The deal marks Buffett's first investment in an Australian company although Berkshire's reinsurance relationship with IAG, the biggest insurer in Australia and New Zealand, dates back to 2000. Berkshire will buy 89.8 million new shares at A$5.57, based on IAG's closing price on Monday.
"Very recently we decided to cast aside the commercial relationship and form an enduring partnership," Buffett said. IAG "is a terrifically strong company, and Berkshire Hathaway has some strengths we believe".
"I'm 84 years old, this is my first investment in an Australian company," Buffett said. "I've been very derelict but it has been worth waiting for."
IAG chief executive Mike Wilkins and chief financial officer Nick Hawkins were quizzed on an analyst call about whether Buffett had effectively gained 20 per cent of IAG for 3.7 per cent of the capital. The company said that wasn't the case because the deal includes Berkshire Hathaway reimbursing a share of IAG's operating costs and paying "a percentage-based fee which recognises the value of accessing IAG's strong core franchise".

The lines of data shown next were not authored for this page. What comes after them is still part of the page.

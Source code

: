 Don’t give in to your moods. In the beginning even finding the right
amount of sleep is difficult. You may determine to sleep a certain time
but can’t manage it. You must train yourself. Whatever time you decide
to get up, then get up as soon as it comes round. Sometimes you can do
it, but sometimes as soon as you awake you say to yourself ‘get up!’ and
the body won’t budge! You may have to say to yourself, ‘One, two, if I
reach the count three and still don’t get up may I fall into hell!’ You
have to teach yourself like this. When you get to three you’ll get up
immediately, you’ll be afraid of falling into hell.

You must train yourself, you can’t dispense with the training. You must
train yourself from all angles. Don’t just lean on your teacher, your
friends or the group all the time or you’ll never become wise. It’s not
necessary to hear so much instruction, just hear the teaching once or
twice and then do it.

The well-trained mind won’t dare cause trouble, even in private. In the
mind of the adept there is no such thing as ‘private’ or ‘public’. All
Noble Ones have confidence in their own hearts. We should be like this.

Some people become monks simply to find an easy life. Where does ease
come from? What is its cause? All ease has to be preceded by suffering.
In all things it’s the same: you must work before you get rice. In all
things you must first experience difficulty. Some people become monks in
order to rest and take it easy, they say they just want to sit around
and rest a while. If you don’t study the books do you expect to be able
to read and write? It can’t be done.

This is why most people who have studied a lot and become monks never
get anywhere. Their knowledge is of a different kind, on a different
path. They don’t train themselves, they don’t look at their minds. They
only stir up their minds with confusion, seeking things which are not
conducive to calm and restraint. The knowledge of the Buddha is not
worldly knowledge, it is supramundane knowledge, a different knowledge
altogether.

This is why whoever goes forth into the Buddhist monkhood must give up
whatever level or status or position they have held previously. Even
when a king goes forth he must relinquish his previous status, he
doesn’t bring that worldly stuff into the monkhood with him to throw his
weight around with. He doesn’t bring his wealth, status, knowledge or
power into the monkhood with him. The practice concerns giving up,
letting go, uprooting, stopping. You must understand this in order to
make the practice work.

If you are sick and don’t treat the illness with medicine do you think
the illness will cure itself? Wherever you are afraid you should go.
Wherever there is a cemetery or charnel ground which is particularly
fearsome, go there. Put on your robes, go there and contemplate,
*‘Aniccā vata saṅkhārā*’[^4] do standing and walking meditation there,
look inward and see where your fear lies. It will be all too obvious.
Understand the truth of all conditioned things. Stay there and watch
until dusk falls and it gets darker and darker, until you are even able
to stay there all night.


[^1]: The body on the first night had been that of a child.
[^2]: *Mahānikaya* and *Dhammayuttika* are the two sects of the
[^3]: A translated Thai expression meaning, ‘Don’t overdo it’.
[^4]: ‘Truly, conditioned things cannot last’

That fee was "a key element" to a projected 200 basis point improvement in IAG's reported insurance margin, Hawkins said. "It is 3 per cent of our equity plus a fairly sizeable fee exchange commission."
The company didn't release details of the fee, preferring to give guidance instead, which for 2015 is for gross written premium growth (GWP) at the lower end of the 17 per cent to 20 per cent it gave in February and for reported insurance margin of 10.5 per cent to 12.5 per cent.
For 2016, GWP growth is forecast at zero to 3 per cent, with an insurance margin of 14 per cent to 16 per cent.
Under the agreement, IAG has an option to place up to a further 5 per cent of its shares to Berkshire within 24 months and the US firm can move up to a maximum 14.9 per cent stake. It must maintain its initial stake for the term of the quota agreement.
Wilkins said the deal reduces IAG's capital requirements by about A$700 million through 2020, including about A$400 million in 2016, and reduces IAG's catastrophe requirement.
"This reduces volatility in future earnings and gives us significant scope to pursue growth and consider capital management," Wilkins said.
IAG businesses underwrite more than A$11 billion of premiums a year through brands including NRMA Insurance, CGU and Swann in Australia, NZI State, AMI and Lumley Insurance in New Zealand, and various brands in its target Asian markets of India, Malaysia, China, Vietnam and Indonesia.
IAG said Berkshire's investment would have "a modest dilutionary effect in the short-term" but would provide capital and operational benefits longer term.